DAL-I totally enjoyed this piece. The girl can write and she eats like a sumo wrestler-I mean that in a good way.  I have been smiling and chuckling-terrific. Thanks for sharing. A

----------


## DAL

I thought of all your great posts when I read it.  She does put a great spin on it all.

----------


## Erma

To prepare for our upcoming first visit to Anguilla I recently started perusing TA.  They are as rabid about Anguilla as SBHonliners are about Saint Barth!

Here is Tracey's trip report from last year that I found in my early research.  If you like her quickie report, you will love the 6 parts below!

Part 1 

Part 2 

Part 3 

Part 4 

Part 5 

Part 6

----------


## DAL

Thanks Erma.  I just got finished reading and laughing about her other travels, I have gotten to The Hamptons and their visit to Charleston.  Equally as funny.

----------


## marybeth

There are also recent reports (day by day) by Daffy, who split her time between SBH (Eden Rock)  for the first time and Anguilla, where they are long time visitors.  Good comparisons.  

I would like to try Anguilla someday.  Please post back Erma and share your experiences.

----------


## DAL

I have been to Anguilla many times and love it equally to SBH.  We have done split trips in the past.  Anguilla is much more casual than St. Barths, but the food is equally as good and the beaches are georgous!  Absolutely worth a try!

----------


## LindaP

I agree DAL....we are also looking forward to our upcoming return to Anguilla......love the reports, and their hot sauce is the best on the planet!!!!!!!

----------


## Peter NJ

Erma promise me you will get to Junks Hole.It is way off the beaten path but totally worth it.Everyone says Shoal Bay East is the best beach but its only because people don't really know about Junks Hole.It is rugged and wild with only one shack of a Resto called Nats Palm Grove.There wont be more than 5 people on this beach.

If you like to snorkel find Calvin on the beach at Crocus..He will take you and pick you up at Little Bay which is a fish nursery.Snorkel the wall on your right all the way out.The water is so clear you can barely see it..

I would also recommend a day at Sandy Island.Quick boat ride from Sandy Ground.You will love it.
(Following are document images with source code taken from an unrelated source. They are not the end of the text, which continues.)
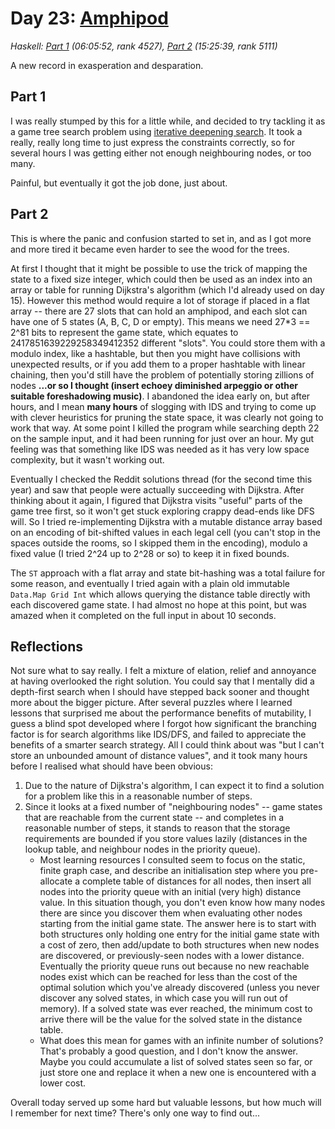 # Day 23: [Amphipod](https://adventofcode.com/2021/day/23)
*Haskell: [Part 1](https://github.com/DestyNova/advent_of_code_2021/blob/main/day23/Part1.hs) (06:05:52, rank 4527), [Part 2](https://github.com/DestyNova/advent_of_code_2021/blob/main/day23/Part2.hs) (15:25:39, rank 5111)*

A new record in exasperation and desparation.

## Part 1

I was really stumped by this for a little while, and decided to try tackling it as a game tree search problem using [iterative deepening search](https://en.wikipedia.org/wiki/Iterative_deepening_depth-first_search). It took a really, really long time to just express the constraints correctly, so for several hours I was getting either not enough neighbouring nodes, or too many.

Painful, but eventually it got the job done, just about.

## Part 2

This is where the panic and confusion started to set in, and as I got more and more tired it became even harder to see the wood for the trees.

At first I thought that it might be possible to use the trick of mapping the state to a fixed size integer, which could then be used as an index into an array or table for running Dijkstra's algorithm (which I'd already used on day 15). However this method would require a lot of storage if placed in a flat array -- there are 27 slots that can hold an amphipod, and each slot can have one of 5 states (A, B, C, D or empty). This means we need 27*3 == 2^81 bits to represent the game state, which equates to 2417851639229258349412352 different "slots". You could store them with a modulo index, like a hashtable, but then you might have collisions with unexpected results, or if you add them to a proper hashtable with linear chaining, then you'd still have the problem of potentially storing zillions of nodes __...or so I thought (insert echoey diminished arpeggio or other suitable foreshadowing music)__. I abandoned the idea early on, but after hours, and I mean __many hours__ of slogging with IDS and trying to come up with clever heuristics for pruning the state space, it was clearly not going to work that way. At some point I killed the program while searching depth 22 on the sample input, and it had been running for just over an hour. My gut feeling was that something like IDS was needed as it has very low space complexity, but it wasn't working out.

Eventually I checked the Reddit solutions thread (for the second time this year) and saw that people were actually succeeding with Dijkstra. After thinking about it again, I figured that Dijkstra visits "useful" parts of the game tree first, so it won't get stuck exploring crappy dead-ends like DFS will. So I tried re-implementing Dijkstra with a mutable distance array based on an encoding of bit-shifted values in each legal cell (you can't stop in the spaces outside the rooms, so I skipped them in the encoding), modulo a fixed value (I tried 2^24 up to 2^28 or so) to keep it in fixed bounds.

The `ST` approach with a flat array and state bit-hashing was a total failure for some reason, and eventually I tried again with a plain old immutable `Data.Map Grid Int` which allows querying the distance table directly with each discovered game state. I had almost no hope at this point, but was amazed when it completed on the full input in about 10 seconds.

## Reflections

Not sure what to say really. I felt a mixture of elation, relief and annoyance at having overlooked the right solution. You could say that I mentally did a depth-first search when I should have stepped back sooner and thought more about the bigger picture. After several puzzles where I learned lessons that surprised me about the performance benefits of mutability, I guess a blind spot developed where I forgot how significant the branching factor is for search algorithms like IDS/DFS, and failed to appreciate the benefits of a smarter search strategy. All I could think about was "but I can't store an unbounded amount of distance values", and it took many hours before I realised what should have been obvious:

1. Due to the nature of Dijkstra's algorithm, I can expect it to find a solution for a problem like this in a reasonable number of steps.
2. Since it looks at a fixed number of "neighbouring nodes" -- game states that are reachable from the current state -- and completes in a reasonable number of steps, it stands to reason that the storage requirements are bounded if you store values lazily (distances in the lookup table, and neighbour nodes in the priority queue).
    * Most learning resources I consulted seem to focus on the static, finite graph case, and describe an initialisation step where you pre-allocate a complete table of distances for all nodes, then insert all nodes into the priority queue with an initial (very high) distance value. In this situation though, you don't even know how many nodes there are since you discover them when evaluating other nodes starting from the initial game state. The answer here is to start with both structures only holding one entry for the initial game state with a cost of zero, then add/update to both structures when new nodes are discovered, or previously-seen nodes with a lower distance. Eventually the priority queue runs out because no new reachable nodes exist which can be reached for less than the cost of the optimal solution which you've already discovered (unless you never discover any solved states, in which case you will run out of memory). If a solved state was ever reached, the minimum cost to arrive there will be the value for the solved state in the distance table.
    * What does this mean for games with an infinite number of solutions? That's probably a good question, and I don't know the answer. Maybe you could accumulate a list of solved states seen so far, or just store one and replace it when a new one is encountered with a lower cost.

Overall today served up some hard but valuable lessons, but how much will I remember for next time? There's only one way to find out...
> To prepare for our upcoming first visit to Anguilla I recently started perusing TA.  They are as rabid about Anguilla as SBHonliners are about Saint Barth!
> 
> Here is Tracey's trip report from last year that I found in my early research.  If you like her quickie report, you will love the 6 parts below!
> 
> Part 1 
> 
> Part 2 
> 
> Part 3 
> ...

----------


## amyb

Junk's Hole worth the time. The owner, Nat, can talk your ear off, but he knows stuff going way back-an island treasure, like Mr Marius on St Barths.

----------


## LindaP

Been to Sandy Island, fun, for a first visit.......great shells.
  Also, have found Calvin, he's great, as is Little Bay.
   And don't miss Gwen's on sundays!

----------


## Erma

Peter,

You read my mind!

I had actually started writing something to you and Linda this morning but then got crazy busy (you know, the before you leave for two weeks deal...) and just got back on task.  I don't want to hijack the thread about Tracey's wonderful blog so if you have any other hints will you let me know on the new post?

Thanks to you, Linda, and Amy for already tossing out ideas.  Keep 'em coming kids - I will watch for new stuff on the Christmas post!

----------